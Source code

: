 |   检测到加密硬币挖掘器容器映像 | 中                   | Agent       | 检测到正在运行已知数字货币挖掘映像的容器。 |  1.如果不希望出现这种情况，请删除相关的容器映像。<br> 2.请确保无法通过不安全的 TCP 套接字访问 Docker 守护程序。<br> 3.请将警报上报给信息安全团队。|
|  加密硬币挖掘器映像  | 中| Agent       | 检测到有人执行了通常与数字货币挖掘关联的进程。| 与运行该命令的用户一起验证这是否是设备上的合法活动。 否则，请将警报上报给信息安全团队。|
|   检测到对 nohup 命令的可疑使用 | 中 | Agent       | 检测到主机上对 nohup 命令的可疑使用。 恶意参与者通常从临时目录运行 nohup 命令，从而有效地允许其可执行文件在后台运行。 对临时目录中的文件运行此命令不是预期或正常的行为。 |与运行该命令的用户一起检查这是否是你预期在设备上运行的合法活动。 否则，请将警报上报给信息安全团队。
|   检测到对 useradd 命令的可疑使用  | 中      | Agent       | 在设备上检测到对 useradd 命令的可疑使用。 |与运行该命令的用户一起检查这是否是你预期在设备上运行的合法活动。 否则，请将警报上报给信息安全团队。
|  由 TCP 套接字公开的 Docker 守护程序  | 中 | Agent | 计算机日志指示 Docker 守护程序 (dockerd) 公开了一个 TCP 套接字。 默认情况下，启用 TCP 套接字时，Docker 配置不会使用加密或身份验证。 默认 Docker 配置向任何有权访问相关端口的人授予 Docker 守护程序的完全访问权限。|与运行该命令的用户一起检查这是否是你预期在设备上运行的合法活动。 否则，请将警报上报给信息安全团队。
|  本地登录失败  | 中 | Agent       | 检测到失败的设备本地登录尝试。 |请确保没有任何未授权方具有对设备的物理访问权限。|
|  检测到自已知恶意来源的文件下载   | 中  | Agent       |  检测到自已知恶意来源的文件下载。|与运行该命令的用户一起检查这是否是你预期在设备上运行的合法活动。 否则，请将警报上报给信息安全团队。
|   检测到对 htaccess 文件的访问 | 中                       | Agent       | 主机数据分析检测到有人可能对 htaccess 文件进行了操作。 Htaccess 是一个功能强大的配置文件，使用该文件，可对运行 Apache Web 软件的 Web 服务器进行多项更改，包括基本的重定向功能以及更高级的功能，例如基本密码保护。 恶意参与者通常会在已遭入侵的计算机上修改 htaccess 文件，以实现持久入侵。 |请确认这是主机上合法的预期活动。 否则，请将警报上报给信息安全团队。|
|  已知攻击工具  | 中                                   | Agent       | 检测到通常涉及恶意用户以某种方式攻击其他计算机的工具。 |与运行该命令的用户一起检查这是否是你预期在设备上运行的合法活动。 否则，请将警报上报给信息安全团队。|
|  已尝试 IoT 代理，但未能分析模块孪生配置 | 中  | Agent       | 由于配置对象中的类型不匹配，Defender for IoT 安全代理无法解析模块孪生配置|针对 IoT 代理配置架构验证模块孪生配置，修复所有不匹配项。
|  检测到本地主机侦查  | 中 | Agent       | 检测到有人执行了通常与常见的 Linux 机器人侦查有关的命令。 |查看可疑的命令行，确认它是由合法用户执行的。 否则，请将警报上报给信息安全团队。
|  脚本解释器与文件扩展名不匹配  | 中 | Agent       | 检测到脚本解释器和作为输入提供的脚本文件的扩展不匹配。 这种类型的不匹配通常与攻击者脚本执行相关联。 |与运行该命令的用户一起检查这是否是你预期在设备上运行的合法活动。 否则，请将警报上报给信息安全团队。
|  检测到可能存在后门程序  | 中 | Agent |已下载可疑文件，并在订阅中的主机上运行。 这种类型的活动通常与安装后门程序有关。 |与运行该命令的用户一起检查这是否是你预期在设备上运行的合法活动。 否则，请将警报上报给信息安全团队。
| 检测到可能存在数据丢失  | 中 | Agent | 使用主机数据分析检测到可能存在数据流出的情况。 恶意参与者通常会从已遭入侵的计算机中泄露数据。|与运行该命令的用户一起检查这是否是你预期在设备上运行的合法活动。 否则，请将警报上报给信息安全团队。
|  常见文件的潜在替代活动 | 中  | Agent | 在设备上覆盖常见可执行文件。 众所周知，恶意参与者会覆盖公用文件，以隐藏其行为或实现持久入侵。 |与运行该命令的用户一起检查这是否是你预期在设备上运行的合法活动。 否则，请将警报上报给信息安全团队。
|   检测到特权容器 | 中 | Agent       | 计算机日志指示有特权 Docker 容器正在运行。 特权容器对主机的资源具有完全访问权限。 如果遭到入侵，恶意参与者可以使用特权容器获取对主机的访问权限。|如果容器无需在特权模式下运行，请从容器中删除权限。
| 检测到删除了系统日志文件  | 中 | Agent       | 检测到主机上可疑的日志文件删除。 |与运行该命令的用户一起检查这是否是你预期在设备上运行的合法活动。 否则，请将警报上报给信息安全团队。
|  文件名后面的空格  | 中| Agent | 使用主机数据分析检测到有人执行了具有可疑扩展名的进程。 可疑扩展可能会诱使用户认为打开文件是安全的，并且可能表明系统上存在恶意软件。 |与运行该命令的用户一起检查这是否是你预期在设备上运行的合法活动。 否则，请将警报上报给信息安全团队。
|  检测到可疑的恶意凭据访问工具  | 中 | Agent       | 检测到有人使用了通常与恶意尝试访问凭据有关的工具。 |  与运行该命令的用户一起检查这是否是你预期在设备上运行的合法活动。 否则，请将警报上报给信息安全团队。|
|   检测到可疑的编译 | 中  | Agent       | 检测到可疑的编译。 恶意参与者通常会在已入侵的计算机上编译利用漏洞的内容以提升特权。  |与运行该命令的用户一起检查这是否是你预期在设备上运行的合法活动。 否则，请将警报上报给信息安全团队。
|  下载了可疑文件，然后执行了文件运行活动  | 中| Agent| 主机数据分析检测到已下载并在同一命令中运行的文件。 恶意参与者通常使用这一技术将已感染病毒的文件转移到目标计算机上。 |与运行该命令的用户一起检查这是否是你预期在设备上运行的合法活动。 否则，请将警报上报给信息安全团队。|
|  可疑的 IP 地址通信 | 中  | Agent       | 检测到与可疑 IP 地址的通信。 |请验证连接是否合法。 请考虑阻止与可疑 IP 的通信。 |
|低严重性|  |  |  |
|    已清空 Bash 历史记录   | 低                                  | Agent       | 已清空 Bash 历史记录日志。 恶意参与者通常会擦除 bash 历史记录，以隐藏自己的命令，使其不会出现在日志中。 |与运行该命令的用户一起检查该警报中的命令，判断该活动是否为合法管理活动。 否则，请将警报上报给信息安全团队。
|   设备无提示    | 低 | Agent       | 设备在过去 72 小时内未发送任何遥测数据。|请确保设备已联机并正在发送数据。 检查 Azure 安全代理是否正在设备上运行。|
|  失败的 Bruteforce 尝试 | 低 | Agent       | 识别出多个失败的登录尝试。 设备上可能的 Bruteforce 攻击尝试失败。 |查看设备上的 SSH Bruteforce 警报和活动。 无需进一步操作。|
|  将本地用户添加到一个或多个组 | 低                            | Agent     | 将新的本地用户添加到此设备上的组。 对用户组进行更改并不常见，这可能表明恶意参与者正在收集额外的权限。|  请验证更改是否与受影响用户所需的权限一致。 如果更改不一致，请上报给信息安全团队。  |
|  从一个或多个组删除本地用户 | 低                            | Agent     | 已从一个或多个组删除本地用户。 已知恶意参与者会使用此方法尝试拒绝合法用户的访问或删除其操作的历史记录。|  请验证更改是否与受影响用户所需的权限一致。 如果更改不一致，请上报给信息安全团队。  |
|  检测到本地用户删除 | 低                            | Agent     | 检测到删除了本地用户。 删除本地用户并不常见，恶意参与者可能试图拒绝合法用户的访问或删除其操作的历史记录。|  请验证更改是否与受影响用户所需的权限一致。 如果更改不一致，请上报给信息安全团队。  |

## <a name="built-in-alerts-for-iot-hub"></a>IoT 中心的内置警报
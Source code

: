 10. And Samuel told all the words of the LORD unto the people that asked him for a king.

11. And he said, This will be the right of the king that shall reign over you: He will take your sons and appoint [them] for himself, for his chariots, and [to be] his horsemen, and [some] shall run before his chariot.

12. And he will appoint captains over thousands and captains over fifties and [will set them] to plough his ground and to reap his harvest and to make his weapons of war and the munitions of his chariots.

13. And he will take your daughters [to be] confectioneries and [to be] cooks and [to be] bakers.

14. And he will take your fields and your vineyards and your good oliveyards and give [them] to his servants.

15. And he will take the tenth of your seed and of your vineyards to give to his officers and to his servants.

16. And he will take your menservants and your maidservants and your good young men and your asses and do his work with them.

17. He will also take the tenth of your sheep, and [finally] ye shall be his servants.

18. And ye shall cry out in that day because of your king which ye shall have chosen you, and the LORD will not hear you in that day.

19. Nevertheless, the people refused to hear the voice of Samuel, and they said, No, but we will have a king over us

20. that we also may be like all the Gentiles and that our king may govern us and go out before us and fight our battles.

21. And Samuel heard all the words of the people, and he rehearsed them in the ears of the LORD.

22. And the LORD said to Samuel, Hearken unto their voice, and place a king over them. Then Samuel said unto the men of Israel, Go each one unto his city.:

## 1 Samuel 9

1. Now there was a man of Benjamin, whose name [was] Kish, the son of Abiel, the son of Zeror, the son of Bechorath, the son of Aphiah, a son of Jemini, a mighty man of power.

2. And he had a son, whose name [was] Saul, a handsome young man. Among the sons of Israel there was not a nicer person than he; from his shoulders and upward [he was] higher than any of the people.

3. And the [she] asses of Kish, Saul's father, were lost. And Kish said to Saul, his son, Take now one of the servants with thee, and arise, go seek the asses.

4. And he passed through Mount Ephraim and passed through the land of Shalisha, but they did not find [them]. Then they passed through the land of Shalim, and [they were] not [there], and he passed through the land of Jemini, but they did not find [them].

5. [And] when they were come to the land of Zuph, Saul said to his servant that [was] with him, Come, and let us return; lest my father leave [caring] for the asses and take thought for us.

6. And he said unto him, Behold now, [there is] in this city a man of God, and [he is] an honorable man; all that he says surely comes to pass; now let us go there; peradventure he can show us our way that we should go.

**AIM OF THE TASK:** Please copy each line from the material above in which the string "whose" appears.

**WRITTEN ANSWER:**
1. Now there was a man of Benjamin, whose name [was] Kish, the son of Abiel, the son of Zeror, the son of Bechorath, the son of Aphiah, a son of Jemini, a mighty man of power.
2. And he had a son, whose name [was] Saul, a handsome young man. Among the sons of Israel there was not a nicer person than he; from his shoulders and upward [he was] higher than any of the people.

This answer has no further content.